Stored entries:
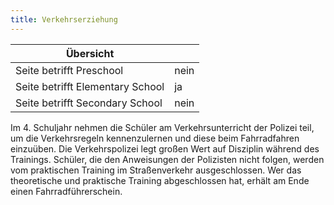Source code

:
 ```yaml
---
title: Verkehrserziehung
---
```

| Übersicht | |
| --- | --- |
| Seite betrifft Preschool | nein |
| Seite betrifft Elementary School | ja |
| Seite betrifft Secondary School | nein |

Im 4. Schuljahr nehmen die Schüler am Verkehrsunterricht der Polizei teil, um die Verkehrsregeln kennenzulernen und diese beim Fahrradfahren einzuüben. Die Verkehrspolizei legt großen Wert auf Disziplin während des Trainings. Schüler, die den Anweisungen der Polizisten nicht folgen, werden vom praktischen Training im Straßenverkehr ausgeschlossen. Wer das theoretische und praktische Training abgeschlossen hat, erhält am Ende einen Fahrradführerschein.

WHAT IS NEEDED
Print the line with "Secondary School | nein |" and every line after it in the entries above, exactly as written. Leave out all other lines.

FINISHED TASK
| Seite betrifft Secondary School | nein |

Im 4. Schuljahr nehmen die Schüler am Verkehrsunterricht der Polizei teil, um die Verkehrsregeln kennenzulernen und diese beim Fahrradfahren einzuüben. Die Verkehrspolizei legt großen Wert auf Disziplin während des Trainings. Schüler, die den Anweisungen der Polizisten nicht folgen, werden vom praktischen Training im Straßenverkehr ausgeschlossen. Wer das theoretische und praktische Training abgeschlossen hat, erhält am Ende einen Fahrradführerschein.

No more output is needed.